Plain-text document sources:
════════════════

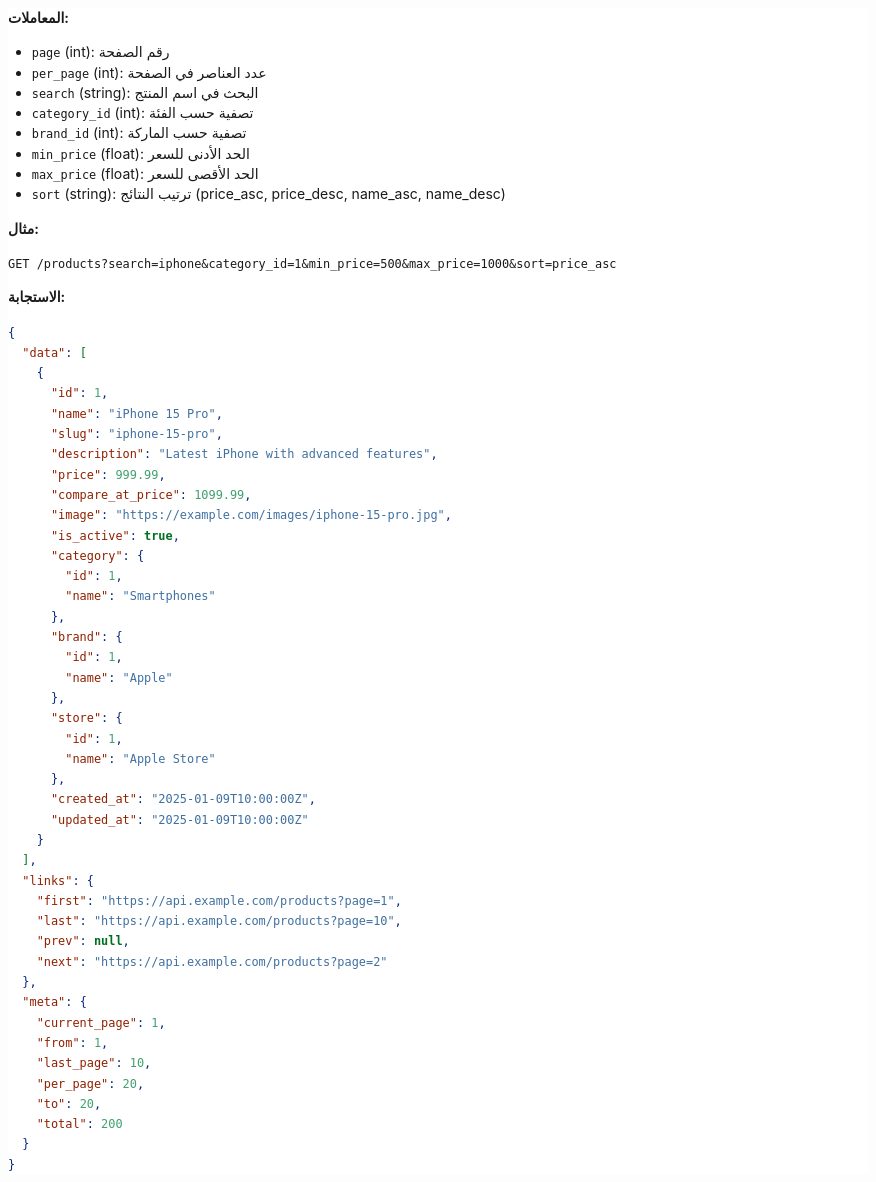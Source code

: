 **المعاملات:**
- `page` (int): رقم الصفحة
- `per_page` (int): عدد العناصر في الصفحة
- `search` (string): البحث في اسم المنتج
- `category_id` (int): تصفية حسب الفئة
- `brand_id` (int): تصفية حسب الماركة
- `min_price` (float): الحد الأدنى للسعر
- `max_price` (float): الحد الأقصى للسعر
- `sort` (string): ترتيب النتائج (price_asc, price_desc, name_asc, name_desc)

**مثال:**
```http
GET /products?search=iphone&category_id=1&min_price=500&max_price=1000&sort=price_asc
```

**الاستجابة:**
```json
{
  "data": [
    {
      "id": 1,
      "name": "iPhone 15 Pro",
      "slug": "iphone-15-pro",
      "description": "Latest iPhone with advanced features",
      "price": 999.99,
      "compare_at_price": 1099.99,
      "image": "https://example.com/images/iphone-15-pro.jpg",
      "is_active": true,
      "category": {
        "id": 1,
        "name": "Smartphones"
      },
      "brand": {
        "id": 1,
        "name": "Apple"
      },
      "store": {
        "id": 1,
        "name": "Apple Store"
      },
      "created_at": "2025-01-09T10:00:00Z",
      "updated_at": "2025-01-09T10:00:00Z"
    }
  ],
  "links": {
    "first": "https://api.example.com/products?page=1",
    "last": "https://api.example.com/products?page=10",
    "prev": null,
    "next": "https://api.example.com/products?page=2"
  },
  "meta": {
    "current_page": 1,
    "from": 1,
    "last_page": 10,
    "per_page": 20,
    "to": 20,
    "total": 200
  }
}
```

════════════════

» **EXERCISE REQUIREMENTS**: Among the entries, work out how many lines include the word "للسعر". Answer with that number only.

» **ANSWER FOR THIS EXERCISE**: 2